O presidente Ja Bolsonaro não é – e nunca serir – um cristão. Nem católico e nem muito menos evangélico. Não estende a mão para ajudar, nem para fazer o sinal da cruz ou para alguma aprovação. Usa a mão para sinal de arminha. Seu culto à ignorância, sua postura boçal em praça pública, suas piadas que menosprezam à vida comprovadas, sua forma em sua forma de sua máscara de crente, ainda convença, não passa de uma mal elaborada.
Entre diversas denominações, um verdadeiro rosto de Bolsonaro já está evidente.
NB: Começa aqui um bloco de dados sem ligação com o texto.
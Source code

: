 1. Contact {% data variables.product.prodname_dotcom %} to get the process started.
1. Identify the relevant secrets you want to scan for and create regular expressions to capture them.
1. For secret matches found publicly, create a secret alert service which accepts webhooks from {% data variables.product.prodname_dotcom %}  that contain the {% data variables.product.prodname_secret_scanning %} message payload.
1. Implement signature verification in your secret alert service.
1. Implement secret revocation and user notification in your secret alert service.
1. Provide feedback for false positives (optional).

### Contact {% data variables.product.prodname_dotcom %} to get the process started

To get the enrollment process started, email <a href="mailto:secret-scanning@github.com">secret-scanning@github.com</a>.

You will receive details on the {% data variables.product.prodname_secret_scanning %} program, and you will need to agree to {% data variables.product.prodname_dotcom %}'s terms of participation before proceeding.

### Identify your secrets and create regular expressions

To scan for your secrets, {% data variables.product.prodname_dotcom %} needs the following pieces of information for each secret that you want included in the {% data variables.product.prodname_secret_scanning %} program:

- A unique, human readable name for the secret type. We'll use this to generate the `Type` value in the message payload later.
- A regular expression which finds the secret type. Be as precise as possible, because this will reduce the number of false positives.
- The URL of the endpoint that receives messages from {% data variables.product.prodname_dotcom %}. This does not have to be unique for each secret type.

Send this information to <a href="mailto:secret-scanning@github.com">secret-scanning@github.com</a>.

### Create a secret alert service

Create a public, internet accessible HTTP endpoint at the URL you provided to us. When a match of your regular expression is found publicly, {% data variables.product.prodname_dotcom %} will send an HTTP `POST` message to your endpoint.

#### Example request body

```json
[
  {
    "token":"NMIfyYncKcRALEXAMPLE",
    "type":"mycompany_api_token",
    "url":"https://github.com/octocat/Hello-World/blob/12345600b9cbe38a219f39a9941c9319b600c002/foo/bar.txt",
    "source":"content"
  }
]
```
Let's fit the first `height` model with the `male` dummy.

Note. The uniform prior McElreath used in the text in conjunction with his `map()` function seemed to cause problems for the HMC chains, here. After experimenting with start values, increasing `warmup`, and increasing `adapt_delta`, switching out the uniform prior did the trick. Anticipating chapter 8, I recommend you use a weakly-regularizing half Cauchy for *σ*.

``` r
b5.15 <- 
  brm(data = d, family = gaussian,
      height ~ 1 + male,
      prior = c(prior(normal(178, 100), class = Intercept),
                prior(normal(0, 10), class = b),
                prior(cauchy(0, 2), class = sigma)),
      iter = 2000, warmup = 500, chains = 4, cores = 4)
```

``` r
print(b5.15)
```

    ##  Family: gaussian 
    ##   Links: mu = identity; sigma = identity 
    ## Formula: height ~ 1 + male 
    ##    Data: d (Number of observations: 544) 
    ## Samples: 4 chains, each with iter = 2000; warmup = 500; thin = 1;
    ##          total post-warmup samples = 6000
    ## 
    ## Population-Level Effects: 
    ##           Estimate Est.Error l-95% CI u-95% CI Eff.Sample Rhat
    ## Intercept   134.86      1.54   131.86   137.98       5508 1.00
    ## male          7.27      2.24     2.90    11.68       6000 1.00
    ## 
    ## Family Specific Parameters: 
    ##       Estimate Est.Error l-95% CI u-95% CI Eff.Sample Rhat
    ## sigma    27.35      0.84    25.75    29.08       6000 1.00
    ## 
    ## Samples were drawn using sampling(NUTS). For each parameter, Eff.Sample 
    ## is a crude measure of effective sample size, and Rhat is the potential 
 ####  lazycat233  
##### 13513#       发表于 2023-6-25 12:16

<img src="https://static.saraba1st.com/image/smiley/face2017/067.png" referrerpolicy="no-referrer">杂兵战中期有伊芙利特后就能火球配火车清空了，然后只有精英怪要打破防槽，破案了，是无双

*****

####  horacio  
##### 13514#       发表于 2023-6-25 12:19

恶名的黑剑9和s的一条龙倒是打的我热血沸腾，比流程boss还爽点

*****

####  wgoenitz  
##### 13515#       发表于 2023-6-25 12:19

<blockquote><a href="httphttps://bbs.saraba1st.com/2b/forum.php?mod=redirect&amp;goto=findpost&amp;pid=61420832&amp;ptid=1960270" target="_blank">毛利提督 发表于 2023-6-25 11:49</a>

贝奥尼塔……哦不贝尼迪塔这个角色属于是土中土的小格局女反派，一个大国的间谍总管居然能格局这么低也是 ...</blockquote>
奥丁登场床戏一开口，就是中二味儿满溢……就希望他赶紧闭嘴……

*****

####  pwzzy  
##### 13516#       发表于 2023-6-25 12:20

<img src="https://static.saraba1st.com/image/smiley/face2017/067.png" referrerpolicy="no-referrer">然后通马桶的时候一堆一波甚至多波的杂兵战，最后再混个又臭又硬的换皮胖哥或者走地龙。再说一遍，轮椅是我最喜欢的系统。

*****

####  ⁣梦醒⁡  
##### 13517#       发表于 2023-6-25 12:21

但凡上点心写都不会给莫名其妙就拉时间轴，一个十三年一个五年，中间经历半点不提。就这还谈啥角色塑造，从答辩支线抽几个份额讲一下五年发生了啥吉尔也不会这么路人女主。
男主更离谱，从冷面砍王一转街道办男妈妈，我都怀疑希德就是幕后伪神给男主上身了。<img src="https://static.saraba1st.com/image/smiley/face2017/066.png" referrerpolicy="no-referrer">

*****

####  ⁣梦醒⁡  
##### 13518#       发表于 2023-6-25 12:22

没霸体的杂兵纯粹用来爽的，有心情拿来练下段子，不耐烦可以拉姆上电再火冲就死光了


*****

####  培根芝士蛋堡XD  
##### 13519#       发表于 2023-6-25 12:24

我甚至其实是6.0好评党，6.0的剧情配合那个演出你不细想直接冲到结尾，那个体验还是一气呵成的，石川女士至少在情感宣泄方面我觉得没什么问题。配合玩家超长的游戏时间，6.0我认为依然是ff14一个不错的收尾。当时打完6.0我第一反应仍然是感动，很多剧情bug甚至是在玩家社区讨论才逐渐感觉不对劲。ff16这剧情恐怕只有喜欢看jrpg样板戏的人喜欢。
No ano passado, o “Manifesto da Coalizão Evangélica contra Bolsonaro”, assinado por 37 entidades religiosas, afirmou que o “bolsonarismo cria uma religiosidade diante de mentirosa” e atacou a postura negacionista do presidente de uma tragédia que matou mais de 650 mil.

A mistura entre cristianismo e bolsonarismo será letal à religião. Muitos ainda não entendem que o Brasil precisa se preservar como um Estado laico, e isso não significa ser um Estado ateu. Se fé ter é acreditado naquilo que não se vê, passou da hora evangélica adotarem uma nova postura baseada naquilo que todos nós temos visto. O slogan da campanha de Bolsonaro, “conhecereis a verdade, e a verdade vos libertará” (João 8:32) parece ter sido uma profecia do Messias do Palácio do Planalto sobre seu próprio fim.